February 24–March 30, 2024
534 W. 21st Street
New York, New York 10011
United States
During their almost fifty-year partnership beginning in 1959, Bernd and Hilla Becher pursued a project of systematically photographing industrial structures. Documenting previously commonplace edifices such as water towers, coal bunkers, blast furnaces and gravel plants—first in Germany and later across Europe and the United States—the Bechers challenged the perceived gap between fine-art and documentary photography. Following a major Becher retrospective at the Metropolitan Museum of Art, New York, in 2022, this will be the gallery’s second exhibition focused on the Bechers. Encompassing thirty-one single prints and two sixteen-part typologies depicting a range of industrial forms, the exhibition underlines how the Becher’s objective style resonated with the serial approach of Minimal and Conceptual art.
The Bechers described the structures that made up the industrial landscape they sought to document as “anonymous sculptures,” and this anonymity informed their objective photographic style. Avidly researching the function and construction of each structure to effectively illustrate its form, the Bechers approached their subject and their project with scientific precision. Each photograph conforms to one of three views: landscape, individual structure, or detail, and each form is positioned squarely within the frame. The purpose of their rigorous method is evident in the typologies—sequences of images grouped to draw out the similarities between forms. In Grain Elevators, 1977–1991, for example, the artists have combined sixteen views of grain elevators in the United States, Germany and France, allowing the form of the structures to unwind and reveal its function through comparison of unique and ubiquitous features. As evidenced in the extended period over which the photographs for this typology were taken, the Bechers would spend years fine-tuning a typology, switching individual prints in and out and rearranging them until the grouping achieved “klang”—a total harmony, in a visual sense.
The Becher’s photographs stand as monuments to a landscape that had once symbolized prosperity, but by the 1970s and 1980s was rapidly disappearing.
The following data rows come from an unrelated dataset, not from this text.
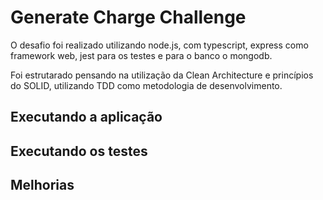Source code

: # Generate Charge Challenge

O desafio foi realizado utilizando node.js, com typescript, express como framework web, jest para os testes  e para o banco o mongodb.

Foi estrutarado pensando na utilização da Clean Architecture e princípios do SOLID, utilizando TDD como metodologia de desenvolvimento.

## Executando a aplicação


## Executando os testes


## Melhorias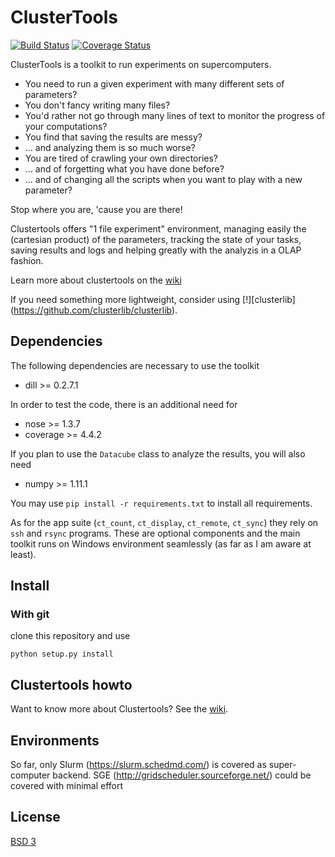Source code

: ClusterTools
============

[![Build Status](https://travis-ci.org/jm-begon/clustertools.svg?branch=master)](https://travis-ci.org/jm-begon/clustertools)
[![Coverage Status](https://coveralls.io/repos/github/jm-begon/clustertools/badge.svg)](https://coveralls.io/github/jm-begon/clustertools)

ClusterTools is a toolkit to run experiments on supercomputers.

 * You need to run a given experiment with many different sets of parameters?
 * You don't fancy writing many files?
 * You'd rather not go through many lines of text to monitor the progress
 of your computations?
 * You find that saving the results are messy?
 * ... and analyzing them is so much worse?
 * You are tired of crawling your own directories?
 * ... and of forgetting what you have done before?
 * ... and of changing all the scripts when you want to play with a new 
 parameter?
 
 
Stop where you are, 'cause you are there!

Clustertools offers "1 file experiment" environment, managing easily the
(cartesian product) of the parameters, tracking the state of your tasks, saving
results and logs and helping greatly with the analyzis in a OLAP fashion.

Learn more about clustertools on the 
[wiki](https://github.com/jm-begon/clustertools/wiki)

If you need something more lightweight, consider using 
[!][clusterlib] (https://github.com/clusterlib/clusterlib).

Dependencies
------------
The following dependencies are necessary to use the toolkit

 * dill >= 0.2.7.1
 
In order to test the code, there is an additional need for

 * nose >= 1.3.7
 * coverage >= 4.4.2
 
If you plan to use the `Datacube` class to analyze the results, you will also need

 * numpy >= 1.11.1
 
You may use `pip install -r requirements.txt` to install all requirements.
 
As for the app suite (`ct_count`, `ct_display`, `ct_remote`, `ct_sync`) they 
rely on `ssh` and `rsync` programs. These are optional components and the 
main toolkit runs on Windows environment seamlessly (as far as I am aware at 
least).

Install
-------

### With git
clone this repository and use

    python setup.py install
    
Clustertools howto
--------
Want to know more about Clustertools? See the [wiki](https://github.com/jm-begon/clustertools/wiki). 

Environments
------------
So far, only Slurm (https://slurm.schedmd.com/) is covered as super-computer backend.
SGE (http://gridscheduler.sourceforge.net/) could be covered with minimal effort 

License
-------
[BSD 3](https://github.com/jm-begon/clustertools/blob/master/LICENSE)

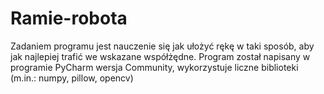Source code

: # Ramie-robota

Zadaniem programu jest nauczenie się jak ułożyć rękę w taki sposób, aby jak najlepiej trafić we wskazane współżędne. 
Program został napisany w programie PyCharm wersja Community, wykorzystuje liczne biblioteki (m.in.: numpy, pillow, opencv)
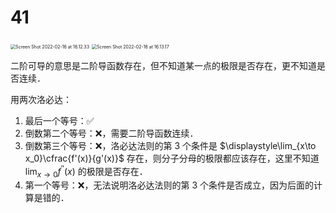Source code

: # 41

<img src="../../../.media/Screen Shot 2022-02-16 at 16.12.33.png" alt="Screen Shot 2022-02-16 at 16.12.33" style="zoom:50%;" />

<img src="../../../.media/Screen Shot 2022-02-16 at 16.13.17.png" alt="Screen Shot 2022-02-16 at 16.13.17" style="zoom:50%;" />

二阶可导的意思是二阶导函数存在，但不知道某一点的极限是否存在，更不知道是否连续．

用两次洛必达：

1. 最后一个等号：✅
2. 倒数第二个等号：❌，需要二阶导函数连续．
3. 倒数第三个等号：❌，洛必达法则的第 3 个条件是 $\displaystyle\lim_{x\to x_0}\cfrac{f'(x)}{g'(x)}$ 存在，则分子分母的极限都应该存在，这里不知道 $\displaystyle\lim_{x \to 0}f^{''}(x)$ 的极限是否存在．
4. 第一个等号：❌，无法说明洛必达法则的第 3 个条件是否成立，因为后面的计算是错的．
Their exacting and tireless approach and their preference for photographing structures in active use caused their inadvertent documentation of not only the forms of “anonymous sculptures,” but the unravelling of an entire infrastructure.
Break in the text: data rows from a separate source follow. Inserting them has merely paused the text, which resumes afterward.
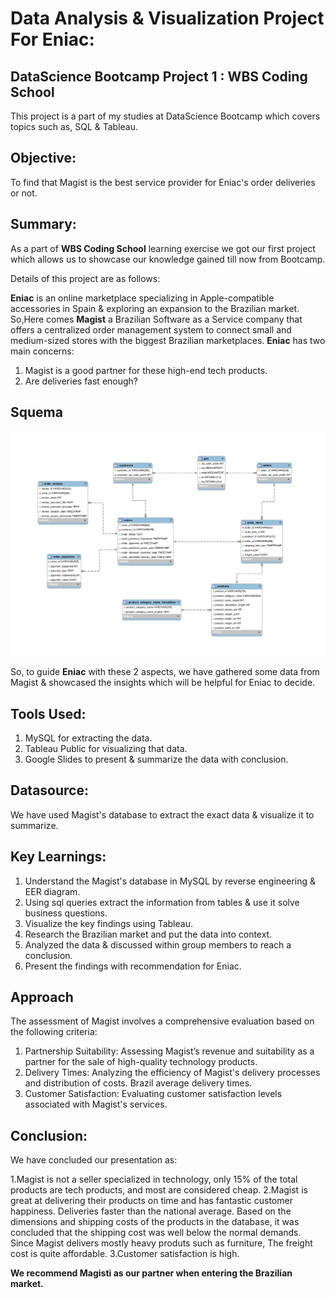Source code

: # Data Analysis & Visualization Project For Eniac:
## DataScience Bootcamp Project 1 : WBS Coding School
This project is a part of my studies at DataScience Bootcamp which covers topics such as, SQL & Tableau.
## Objective: 
To find that Magist is the best service provider for Eniac's order deliveries or not.

## Summary:
As a part of **WBS Coding School** learning exercise we got our first project which allows us to showcase our knowledge gained till now from Bootcamp.

Details of this project are as follows:

**Eniac** is an online marketplace specializing in Apple-compatible accessories in Spain & exploring an expansion to the Brazilian market. So,Here comes **Magist** a Brazilian Software as a Service company that offers a centralized order management system to connect small and medium-sized stores with the biggest Brazilian marketplaces.
**Eniac** has two main concerns:
1. Magist is a good partner for these high-end tech products.
2. Are deliveries fast enough?

## Squema

![Image Alt Text](magist_schema.jpg)


So, to guide **Eniac** with these 2 aspects, we have gathered some data from Magist & showcased the insights which will be helpful for Eniac to decide.

## Tools Used:
1. MySQL for extracting the data.
2. Tableau Public for visualizing that data.
3. Google Slides to present & summarize the data with conclusion.
   
## Datasource:
We have used Magist's database to extract the exact data & visualize it to summarize.

## Key Learnings:
1. Understand the Magist's database in MySQL by reverse engineering & EER diagram.
2. Using sql queries extract the information from tables & use it solve business questions.
3. Visualize the key findings using Tableau.
4. Research the Brazilian market and put the data into context.
5. Analyzed the data & discussed within group members to reach a conclusion.
6. Present the findings with recommendation for Eniac.

## Approach
The assessment of Magist involves a comprehensive evaluation based on the following criteria:

1) Partnership Suitability: Assessing Magist’s revenue and suitability as a partner for the sale of high-quality technology products.
2) Delivery Times: Analyzing the efficiency of Magist's delivery processes and distribution of costs. Brazil average delivery times.
3) Customer Satisfaction: Evaluating customer satisfaction levels associated with Magist's services.


## Conclusion:
We have concluded our presentation as:

1.Magist is not a seller specialized in technology, only 15% of the total products are tech products, and most are considered cheap.
2.Magist is great at delivering their products on time and has fantastic customer happiness. Deliveries faster than the national average.
Based on the dimensions and shipping costs of the products in the database, it was concluded that the shipping cost was well below the normal demands. Since Magist delivers mostly heavy produts such as furniture, The freight cost is quite affordable.
3.Customer satisfaction is high. 


**We recommend Magisti as our partner when entering the Brazilian market.**





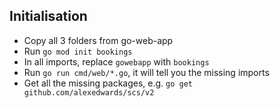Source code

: ## Initialisation

- Copy all 3 folders from go-web-app
- Run `go mod init bookings`
- In all imports, replace `gowebapp` with `bookings`
- Run `go run cmd/web/*.go`, it will tell you the missing imports
- Get all the missing packages, e.g. `go get github.com/alexedwards/scs/v2`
Bernd Becher (b.1931, Siegen, Germany; d. 2007) and Hilla Becher (b.1934, Potsdam, Germany; d. 2015) met while studying at the Staatliche Kunstakademie Düsseldorf in 1959. The Bechers were the subject of a major retrospective at the Metropolitan Museum of Art in 2022 which travelled to the San Francisco Museum of Modern Art in 2023. Other important one-person shows include those at Photographic Collection/SK Stiftung Kultur, Cologne (2006, 2010, 2013); Museum of Modern Art, New York (2008); Nationalgalerie Hamburger Bahnhof, Berlin (2005); Centre Georges Pompidou, Paris (2004); K21 Kunstsammlung Nordrhein-Westfalen, Dusseldorf (2003); and XLIV Venice Biennale (1990), for which they were awarded the Golden Lion. The Bechers have been the recipients of other prestigious honors, including the 1985 Cultural Award from the German Society for Photography (DGPh), the 2002 Erasmus Prize, and the 2004 Hasselblad Award. From 1976 to 1996 Bernd Becher taught at the Kunstakademie Düsseldorf, where he and Hilla had an unparalleled influence on a generation of highly successful photographers. The Bechers’ work is held in prominent public collections around the world, including Tate Gallery, London; Metropolitan Museum of Art, New York; Getty Museum, Los Angeles; San Francisco Museum of Modern Art, San Francisco; Museum of Contemporary Art Chicago, Chicago; Moderna Museet, Stockholm; and Kunsthalle Hamburg, Hamburg.